Here are a few pictures of our new cat 'Neo.' He is a Maine Coon and about 4 months old now.


----------



## tafwoc (Nov 12, 2009)

parkershots said:


> Here are a few pictures of our new cat 'Neo.' He is a Maine Coon and about 4 months old now.


OMG hes amazing! An those pictures are stunning!


----------



## PinkPaws (Jan 4, 2010)

Great pics! He's beautiful


----------



## mckitty (Jan 11, 2009)

great photos, hes superb looking fellow isnt he ?


----------



## parkershots (Jul 16, 2009)

Thanks for your comments everyone. Yeah, he is a great little cat and gorgeous to match. He's also extremely affectionate and has bundles of character.


----------



## colliemerles (Nov 2, 2007)

what brilliant pictures, and a very cute kitty,.,,


----------



## Riverwish (May 2, 2009)

He is gorgeous


----------



## manickbarry (Jan 23, 2010)

Looks very cute indeed, are you a photographer? those photos look great


----------



## Dally Banjo (Oct 22, 2009)

:001_wub:Awwwwwwwwwwww so cute, want, want, want, need, need, need now  great name & pics to


----------



## kittykat (Nov 2, 2007)

hes gorgeous!! fab pics


----------



## suzy93074 (Sep 3, 2008)

Wow stunning pics of a stunning kitty


----------



## parkershots (Jul 16, 2009)

Thanks again for all the comments - about Neo and the pictures.

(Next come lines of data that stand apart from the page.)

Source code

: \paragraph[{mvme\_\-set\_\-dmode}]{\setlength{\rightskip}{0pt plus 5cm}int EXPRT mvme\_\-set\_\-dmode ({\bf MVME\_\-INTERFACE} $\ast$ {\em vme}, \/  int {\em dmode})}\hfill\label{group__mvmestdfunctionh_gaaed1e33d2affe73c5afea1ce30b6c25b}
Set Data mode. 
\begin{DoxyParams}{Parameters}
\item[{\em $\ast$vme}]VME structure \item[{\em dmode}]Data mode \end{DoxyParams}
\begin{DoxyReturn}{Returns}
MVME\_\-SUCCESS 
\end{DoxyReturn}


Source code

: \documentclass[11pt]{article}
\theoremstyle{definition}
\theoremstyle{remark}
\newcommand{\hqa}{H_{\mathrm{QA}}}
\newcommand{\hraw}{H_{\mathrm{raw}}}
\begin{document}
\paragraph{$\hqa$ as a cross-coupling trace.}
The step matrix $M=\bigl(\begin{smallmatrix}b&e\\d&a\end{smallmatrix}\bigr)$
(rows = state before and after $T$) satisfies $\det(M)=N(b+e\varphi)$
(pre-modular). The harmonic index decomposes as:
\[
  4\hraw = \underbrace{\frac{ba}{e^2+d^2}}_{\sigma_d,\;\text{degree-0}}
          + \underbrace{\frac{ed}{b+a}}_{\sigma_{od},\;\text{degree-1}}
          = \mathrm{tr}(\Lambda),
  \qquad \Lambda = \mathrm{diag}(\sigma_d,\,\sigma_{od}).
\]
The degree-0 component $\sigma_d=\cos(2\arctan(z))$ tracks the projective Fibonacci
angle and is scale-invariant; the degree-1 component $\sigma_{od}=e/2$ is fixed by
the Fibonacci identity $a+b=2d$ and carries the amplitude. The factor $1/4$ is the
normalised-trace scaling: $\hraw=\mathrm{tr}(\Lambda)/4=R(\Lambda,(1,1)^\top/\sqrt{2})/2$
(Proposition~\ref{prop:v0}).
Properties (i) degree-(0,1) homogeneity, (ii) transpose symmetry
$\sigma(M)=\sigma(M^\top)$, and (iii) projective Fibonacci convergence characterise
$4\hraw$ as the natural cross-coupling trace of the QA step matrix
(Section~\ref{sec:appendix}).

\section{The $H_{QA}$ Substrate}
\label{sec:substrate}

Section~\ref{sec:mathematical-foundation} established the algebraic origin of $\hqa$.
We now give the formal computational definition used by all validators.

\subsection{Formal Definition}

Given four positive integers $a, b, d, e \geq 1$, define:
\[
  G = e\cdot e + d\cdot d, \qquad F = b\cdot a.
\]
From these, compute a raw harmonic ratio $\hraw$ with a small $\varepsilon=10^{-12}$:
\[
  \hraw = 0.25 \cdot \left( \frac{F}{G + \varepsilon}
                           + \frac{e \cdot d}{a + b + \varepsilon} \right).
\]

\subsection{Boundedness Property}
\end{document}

I'll be sure to let Neo know he has a few more fans. As you can imagine, he's captured the hearts of everyone who has met him so far.

Yes, I am a photographer. I specialise in pet photography so it's been great to have such a gorgeous model to work with at home.


----------



## Suriel (Jan 22, 2010)

Oh wow hes amazing! 
Lovely pictures too, your very talented


----------



## mezzer (Oct 6, 2009)

_Absolutely gorgeous, both kitten and photos_


----------